Ancient Life Re-evolved: 500 Million Year Old Gene Put in Modern Organism to Track Evolution
Using a process called paleo-experimental evolution, Georgia Tech researchers have resurrected a 500-million-year-old gene from bacteria and inserted it into modern-day Escherichia coli (E. coli) bacteria. This bacterium has now been growing for more than 1,000 generations, giving the scientists a front row seat to observe evolution in action.

Scientists at Georgia Institute of Technology are following a resurrection method to evolve life from a 500 million year old bacterial gene.

Using a process called paleo-experimental evolution, the scientists have put the ancient gene into modern-day Escherichia coli (E coli) bacteria, which has been growing, Georgia Institute of Technology said in a statement on Wednesday.

The procedure will help researchers to observe and track any changes in the evolution.

"The ability to observe an ancient gene in a modern organism as it evolves within a modern cell allows us to see whether the evolutionary trajectory once taken will repeat itself or whether a life will adapt following a different path," said scientist Betül Kaçar, a Nasa astrobiology postdoctoral fellow in Georgia Tech's Nasa Center for Ribosomal Origins and Evolution.

"This is as close as we can get to rewinding and replaying the molecular tape of life."

After inserting the ancient gene into modern bacteria, scientists observed some palpable differences in bacterial growth. Though the new bacteria comprising both modern and ancient genes survived, they showed comparatively slower growth initially than the bacteria with only modern genes.

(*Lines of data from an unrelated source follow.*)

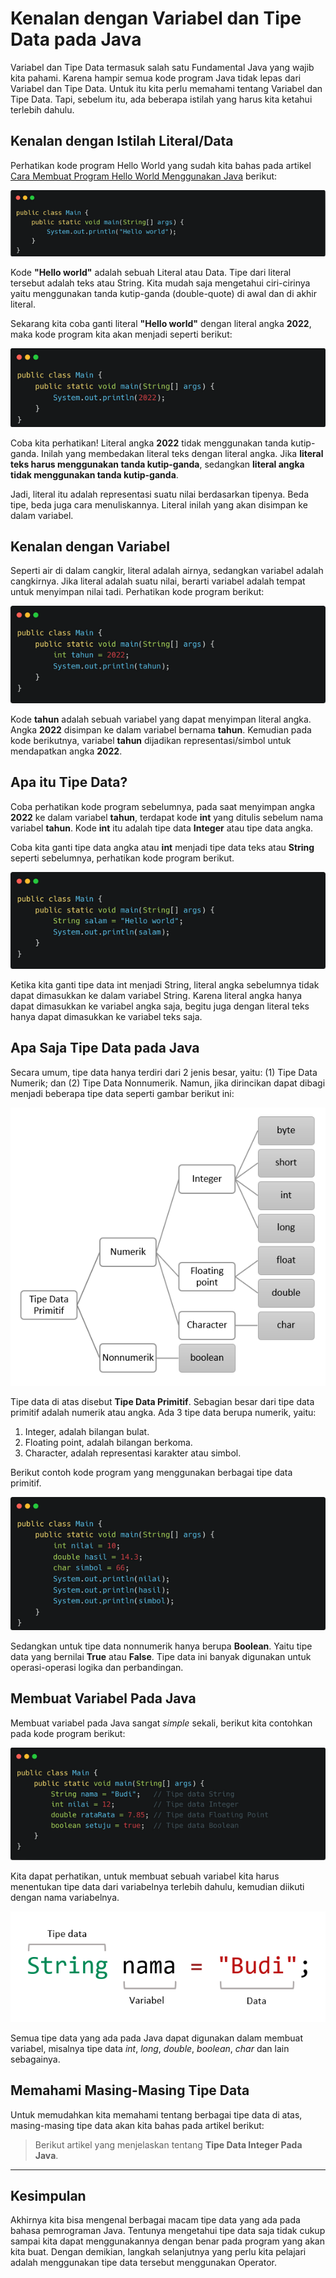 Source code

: # Kenalan dengan Variabel dan Tipe Data pada Java

Variabel dan Tipe Data termasuk salah satu Fundamental Java yang wajib kita pahami. Karena hampir semua kode program Java tidak lepas dari Variabel dan Tipe Data. Untuk itu kita perlu memahami tentang Variabel dan Tipe Data. Tapi, sebelum itu, ada beberapa istilah yang harus kita ketahui terlebih dahulu.

## Kenalan dengan Istilah Literal/Data

Perhatikan kode program Hello World yang sudah kita bahas pada artikel [Cara Membuat Program Hello World Menggunakan Java](https://kuliahprogramming.id/cara-membuat-program-hello-world-menggunakan-java/) berikut:

![Contoh program Hello World menggunakan Java](aset\carbon--6--1.png)

Kode **"Hello world"** adalah sebuah Literal atau Data. Tipe dari literal tersebut adalah teks atau String. Kita mudah saja mengetahui ciri-cirinya yaitu menggunakan tanda kutip-ganda (double-quote) di awal dan di akhir literal.

Sekarang kita coba ganti literal **"Hello world"** dengan literal angka **2022**, maka kode program kita akan menjadi seperti berikut:

![Kode program setelah dimodifikasi](aset\carbon--9-.png)

Coba kita perhatikan! Literal angka **2022** tidak menggunakan tanda kutip-ganda. Inilah yang membedakan literal teks dengan literal angka. Jika **literal teks harus menggunakan tanda kutip-ganda**, sedangkan **literal angka tidak menggunakan tanda kutip-ganda**.

Jadi, literal itu adalah representasi suatu nilai berdasarkan tipenya. Beda tipe, beda juga cara menuliskannya. Literal inilah yang akan disimpan ke dalam variabel.

## Kenalan dengan Variabel

Seperti air di dalam cangkir, literal adalah airnya, sedangkan variabel adalah cangkirnya. Jika literal adalah suatu nilai, berarti variabel adalah tempat untuk menyimpan nilai tadi. Perhatikan kode program berikut:

![Menggunakan variabel untuk menyimpan literal angka 2022](aset\carbon--11-.png)

Kode **tahun** adalah sebuah variabel yang dapat menyimpan literal angka. Angka **2022** disimpan ke dalam variabel bernama **tahun**. Kemudian pada kode berikutnya, variabel **tahun** dijadikan representasi/simbol untuk mendapatkan angka **2022**.

## Apa itu Tipe Data?

Coba perhatikan kode program sebelumnya, pada saat menyimpan angka **2022** ke dalam variabel **tahun**, terdapat kode **int** yang ditulis sebelum nama variabel **tahun**. Kode **int** itu adalah tipe data **Integer** atau tipe data angka.

Coba kita ganti tipe data angka atau **int** menjadi tipe data teks atau **String** seperti sebelumnya, perhatikan kode program berikut.

![Menggunakan variabel untuk menyimpan tipe data teks](aset\carbon--12-.png)

Ketika kita ganti tipe data int menjadi String, literal angka sebelumnya tidak dapat dimasukkan ke dalam variabel String. Karena literal angka hanya dapat dimasukkan ke variabel angka saja, begitu juga dengan literal teks hanya dapat dimasukkan ke variabel teks saja.

## Apa Saja Tipe Data pada Java

Secara umum, tipe data hanya terdiri dari 2 jenis besar, yaitu: (1) Tipe Data Numerik; dan (2) Tipe Data Nonnumerik. Namun, jika dirincikan dapat dibagi menjadi beberapa tipe data seperti gambar berikut ini:

![Tipe data primitif pada Java](aset\image-2.png)

Tipe data di atas disebut **Tipe Data Primitif**. Sebagian besar dari tipe data primitif adalah numerik atau angka. Ada 3 tipe data berupa numerik, yaitu:

1. Integer, adalah bilangan bulat.
2. Floating point, adalah bilangan berkoma.
3. Character, adalah representasi karakter atau simbol.

Berikut contoh kode program yang menggunakan berbagai tipe data primitif.

![Contoh kode program dengan berbagai tipe data primitif](aset\carbon--13-.png)

Sedangkan untuk tipe data nonnumerik hanya berupa **Boolean**. Yaitu tipe data yang bernilai **True** atau **False**. Tipe data ini banyak digunakan untuk operasi-operasi logika dan perbandingan.

## Membuat Variabel Pada Java

Membuat variabel pada Java sangat *simple* sekali, berikut kita contohkan pada kode program berikut:

![Kode program untuk membuat variabel](aset\carbon--23-.png)

Kita dapat perhatikan, untuk membuat sebuah variabel kita harus menentukan tipe data dari variabelnya terlebih dahulu, kemudian diikuti dengan nama variabelnya.

![Aturan umum membuat sebuah variabel](aset\image-3.png)

Semua tipe data yang ada pada Java dapat digunakan dalam membuat variabel, misalnya tipe data *int*, *long*, *double*, *boolean*, *char* dan lain sebagainya.

## Memahami Masing-Masing Tipe Data

Untuk memudahkan kita memahami tentang berbagai tipe data di atas, masing-masing tipe data akan kita bahas pada artikel berikut:

> Berikut artikel yang menjelaskan tentang **Tipe Data Integer Pada Java**.

------

## Kesimpulan

Akhirnya kita bisa mengenal berbagai macam tipe data yang ada pada bahasa pemrograman Java. Tentunya mengetahui tipe data saja tidak cukup sampai kita dapat menggunakannya dengan benar pada program yang akan kita buat. Dengan demikian, langkah selanjutnya yang perlu kita pelajari adalah menggunakan tipe data tersebut menggunakan Operator.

"The altered organism wasn't as healthy or fit as its modern-day version, at least initially," Associate Professor of Biology Eric Gaucher said.

However, Gaucher said that the growth rate of bacteria increased gradually and after first 500 generations, they had the microorganisms healthier than their modern counterparts. Mutations of a protein in the ancient gene were responsible for the better fitness levels, according to researchers.

"We think that this process will allow us to address several longstanding questions in evolutionary and molecular biology. Among them, we want to know if an organism's history limits its future and if evolution always leads to a single, defined point or whether evolution has multiple solutions to a given problem," said Kaçar.